### PROBLEM
Among the entries below, how many lines hold the word "const"? Reply with the number only.
• • • •
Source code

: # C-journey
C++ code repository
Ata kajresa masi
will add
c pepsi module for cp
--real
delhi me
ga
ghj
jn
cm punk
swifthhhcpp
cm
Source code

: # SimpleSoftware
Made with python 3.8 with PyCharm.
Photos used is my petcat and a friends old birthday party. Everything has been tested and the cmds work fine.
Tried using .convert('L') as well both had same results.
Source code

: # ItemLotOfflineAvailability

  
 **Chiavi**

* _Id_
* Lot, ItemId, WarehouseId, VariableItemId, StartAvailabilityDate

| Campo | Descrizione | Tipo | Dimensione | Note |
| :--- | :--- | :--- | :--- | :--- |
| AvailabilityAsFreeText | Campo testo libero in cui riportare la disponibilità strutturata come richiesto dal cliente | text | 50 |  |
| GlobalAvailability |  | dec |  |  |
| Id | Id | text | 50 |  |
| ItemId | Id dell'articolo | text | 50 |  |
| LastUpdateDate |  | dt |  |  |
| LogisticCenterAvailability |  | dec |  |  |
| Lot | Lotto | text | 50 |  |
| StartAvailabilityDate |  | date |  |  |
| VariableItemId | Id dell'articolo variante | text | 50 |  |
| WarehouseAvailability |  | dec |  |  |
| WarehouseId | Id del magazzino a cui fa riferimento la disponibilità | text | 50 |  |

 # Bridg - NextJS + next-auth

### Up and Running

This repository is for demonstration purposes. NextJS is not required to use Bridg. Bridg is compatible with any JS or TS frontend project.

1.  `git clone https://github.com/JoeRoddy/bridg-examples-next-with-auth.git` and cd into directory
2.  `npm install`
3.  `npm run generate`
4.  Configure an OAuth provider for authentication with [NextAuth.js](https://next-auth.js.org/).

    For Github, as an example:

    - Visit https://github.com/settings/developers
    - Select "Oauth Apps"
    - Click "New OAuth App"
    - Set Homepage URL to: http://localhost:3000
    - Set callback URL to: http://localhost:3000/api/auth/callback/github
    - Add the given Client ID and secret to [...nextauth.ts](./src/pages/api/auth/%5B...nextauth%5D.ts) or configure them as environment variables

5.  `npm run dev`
• • • •
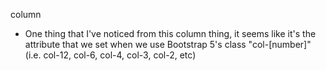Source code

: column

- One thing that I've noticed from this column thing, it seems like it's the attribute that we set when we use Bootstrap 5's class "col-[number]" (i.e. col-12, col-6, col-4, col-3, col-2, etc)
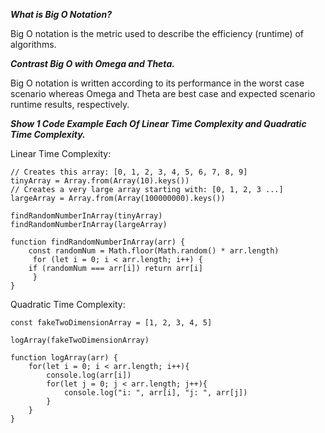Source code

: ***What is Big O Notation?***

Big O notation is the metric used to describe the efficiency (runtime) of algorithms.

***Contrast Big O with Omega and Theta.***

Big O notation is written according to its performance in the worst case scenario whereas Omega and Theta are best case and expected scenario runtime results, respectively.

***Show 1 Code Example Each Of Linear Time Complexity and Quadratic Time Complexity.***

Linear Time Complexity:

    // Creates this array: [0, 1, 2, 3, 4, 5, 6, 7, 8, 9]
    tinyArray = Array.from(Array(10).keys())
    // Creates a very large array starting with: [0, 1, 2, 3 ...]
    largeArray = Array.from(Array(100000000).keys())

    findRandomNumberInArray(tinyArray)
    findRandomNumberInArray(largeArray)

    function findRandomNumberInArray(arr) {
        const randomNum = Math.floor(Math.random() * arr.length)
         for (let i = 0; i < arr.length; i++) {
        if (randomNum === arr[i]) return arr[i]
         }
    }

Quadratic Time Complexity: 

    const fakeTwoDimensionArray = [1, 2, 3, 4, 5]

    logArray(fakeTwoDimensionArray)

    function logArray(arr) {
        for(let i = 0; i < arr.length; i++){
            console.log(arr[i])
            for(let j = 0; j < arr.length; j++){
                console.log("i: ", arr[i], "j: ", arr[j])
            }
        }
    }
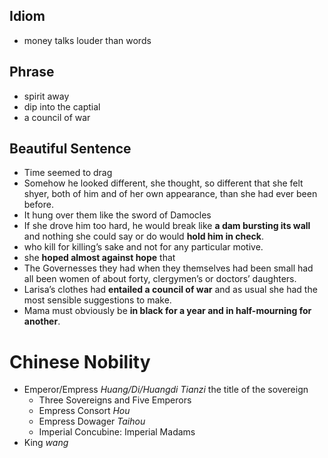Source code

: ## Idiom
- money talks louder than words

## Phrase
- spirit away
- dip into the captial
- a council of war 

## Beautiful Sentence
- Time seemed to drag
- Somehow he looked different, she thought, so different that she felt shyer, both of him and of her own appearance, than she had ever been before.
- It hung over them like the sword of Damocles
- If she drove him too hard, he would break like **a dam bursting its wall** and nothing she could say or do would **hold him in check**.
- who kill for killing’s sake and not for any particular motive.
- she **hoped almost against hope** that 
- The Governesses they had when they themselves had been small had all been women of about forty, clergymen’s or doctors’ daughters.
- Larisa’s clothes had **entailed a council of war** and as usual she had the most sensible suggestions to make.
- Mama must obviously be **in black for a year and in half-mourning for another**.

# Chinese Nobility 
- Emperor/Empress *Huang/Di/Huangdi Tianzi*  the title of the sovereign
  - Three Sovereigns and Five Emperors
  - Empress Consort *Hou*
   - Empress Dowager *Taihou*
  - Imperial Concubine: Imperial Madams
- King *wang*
• • • •
### ANSWER TO THIS PROBLEM
2